╭─ Records for the task
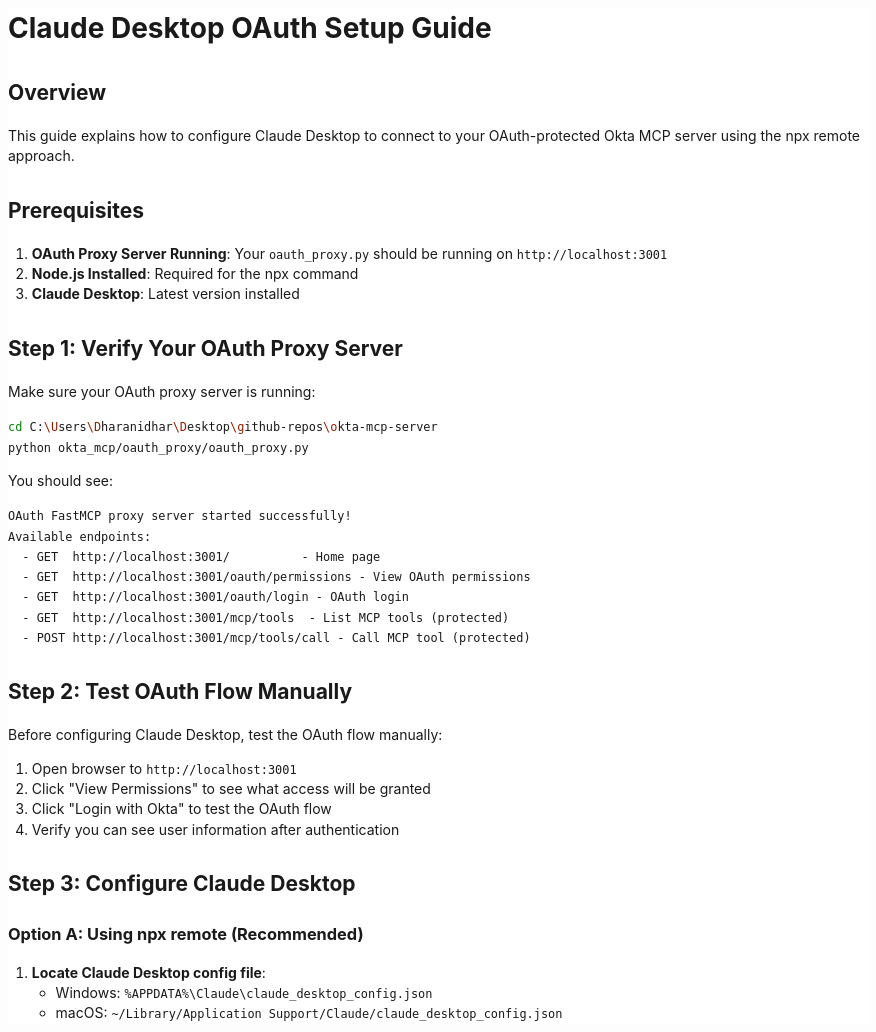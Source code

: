 # Claude Desktop OAuth Setup Guide

## Overview

This guide explains how to configure Claude Desktop to connect to your OAuth-protected Okta MCP server using the npx remote approach.

## Prerequisites

1. **OAuth Proxy Server Running**: Your `oauth_proxy.py` should be running on `http://localhost:3001`
2. **Node.js Installed**: Required for the npx command
3. **Claude Desktop**: Latest version installed

## Step 1: Verify Your OAuth Proxy Server

Make sure your OAuth proxy server is running:

```bash
cd C:\Users\Dharanidhar\Desktop\github-repos\okta-mcp-server
python okta_mcp/oauth_proxy/oauth_proxy.py
```

You should see:
```
OAuth FastMCP proxy server started successfully!
Available endpoints:
  - GET  http://localhost:3001/          - Home page
  - GET  http://localhost:3001/oauth/permissions - View OAuth permissions
  - GET  http://localhost:3001/oauth/login - OAuth login
  - GET  http://localhost:3001/mcp/tools  - List MCP tools (protected)
  - POST http://localhost:3001/mcp/tools/call - Call MCP tool (protected)
```

## Step 2: Test OAuth Flow Manually

Before configuring Claude Desktop, test the OAuth flow manually:

1. Open browser to `http://localhost:3001`
2. Click "View Permissions" to see what access will be granted
3. Click "Login with Okta" to test the OAuth flow
4. Verify you can see user information after authentication

## Step 3: Configure Claude Desktop

### Option A: Using npx remote (Recommended)

1. **Locate Claude Desktop config file**:
   - Windows: `%APPDATA%\Claude\claude_desktop_config.json`
   - macOS: `~/Library/Application Support/Claude/claude_desktop_config.json`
╰─
> [Work order] Copy out each line of the records where the string "running" appears.

> [Answer to the exercise]
1. **OAuth Proxy Server Running**: Your `oauth_proxy.py` should be running on `http://localhost:3001`
Make sure your OAuth proxy server is running:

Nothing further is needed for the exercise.